How to extract Google Search results – with URL, title and snippet – in a CSV file

Hurrah! I found a viable way to automatically, reliably, and fairly simply grab a CSV of Google Search results. With URL, title (anchor) text, and even the sample snippet. This is, of course, only intended for academic use — to speedily build useful lists of subject-specific links.

1. Download the free MozBar addon for Firefox. It’s SEO stuff for spam-munching webmasters, but it’s free and it works. Note that the CSV export feature is only present in the Firefox toolbar. Not the Google Chrome version.
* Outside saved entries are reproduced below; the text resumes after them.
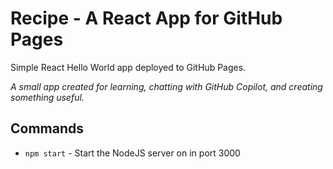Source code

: # Recipe - A React App for GitHub Pages

Simple React Hello World app deployed to GitHub Pages.

*A small app created for learning, chatting with GitHub Copilot, and creating something useful.*

## Commands
* `npm start` - Start the NodeJS server on in port 3000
2. Temporarily turn off any Firefox addons you might have for modifying the appearance of Google Search results, such as GoogleMonkeyR.

3. Go to Google Search, go to Search Settings, and turn on Google Instant if you have it disabled. Turn the number of results to 100. Save. Now do a test search.

   No SERP Control Panel showing up? Click on the new SEOMoz toolbar (it’s sitting up near the top of your browser), click on the grey cogs, and select Google…

   

   The SERP Control Panel overlay should now appear over to the right of the search results. Note that you may also need to repeat this step, for each new search or page, in order to get the data cued up correctly for a fresh CSV output, if you have Google Instant turned off.

4. On the SERP control panel, click on “Export to CSV”…

Note than we can also do this with Bing and Yahoo, and perhaps others if you can make profiles for them. Possibly it might work with Google Scholar?

5. Open the resulting CSV file with Excel…


Above: Click on picture to see full-size version.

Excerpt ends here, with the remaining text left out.